* _What to work on_:
In this data, count the lines in which "main" appears and give only that number.

* _Data shown_:
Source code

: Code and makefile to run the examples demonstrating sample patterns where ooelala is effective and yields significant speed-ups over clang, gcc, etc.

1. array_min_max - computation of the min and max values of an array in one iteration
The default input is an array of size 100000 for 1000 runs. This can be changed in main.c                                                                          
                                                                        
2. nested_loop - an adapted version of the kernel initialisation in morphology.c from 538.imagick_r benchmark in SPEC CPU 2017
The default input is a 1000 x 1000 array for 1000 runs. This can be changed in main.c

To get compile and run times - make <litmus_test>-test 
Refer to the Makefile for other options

* _Result_:
2